• _Material supplied_:
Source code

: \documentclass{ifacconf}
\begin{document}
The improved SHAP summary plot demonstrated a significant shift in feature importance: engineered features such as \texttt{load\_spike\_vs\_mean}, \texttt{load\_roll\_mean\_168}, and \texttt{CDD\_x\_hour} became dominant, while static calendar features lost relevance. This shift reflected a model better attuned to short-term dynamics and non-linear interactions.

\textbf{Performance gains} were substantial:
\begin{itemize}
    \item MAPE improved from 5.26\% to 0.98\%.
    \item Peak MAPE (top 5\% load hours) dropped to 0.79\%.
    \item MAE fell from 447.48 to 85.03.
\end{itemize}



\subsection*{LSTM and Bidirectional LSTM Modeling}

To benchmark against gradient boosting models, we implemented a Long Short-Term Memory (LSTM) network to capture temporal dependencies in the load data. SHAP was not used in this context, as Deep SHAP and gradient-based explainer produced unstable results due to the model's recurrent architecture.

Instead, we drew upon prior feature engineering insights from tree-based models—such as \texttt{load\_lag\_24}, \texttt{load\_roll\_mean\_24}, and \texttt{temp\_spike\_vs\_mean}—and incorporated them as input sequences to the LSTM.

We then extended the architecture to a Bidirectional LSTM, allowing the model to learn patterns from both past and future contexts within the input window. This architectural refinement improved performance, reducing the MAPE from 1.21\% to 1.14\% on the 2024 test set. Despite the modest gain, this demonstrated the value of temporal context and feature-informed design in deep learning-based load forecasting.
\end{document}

• _Problem_:
Output only the lines from the one containing "We then extended" through the end of the material, please, exactly as they appear.

• _Result_:
We then extended the architecture to a Bidirectional LSTM, allowing the model to learn patterns from both past and future contexts within the input window. This architectural refinement improved performance, reducing the MAPE from 1.21\% to 1.14\% on the 2024 test set. Despite the modest gain, this demonstrated the value of temporal context and feature-informed design in deep learning-based load forecasting.
\end{document}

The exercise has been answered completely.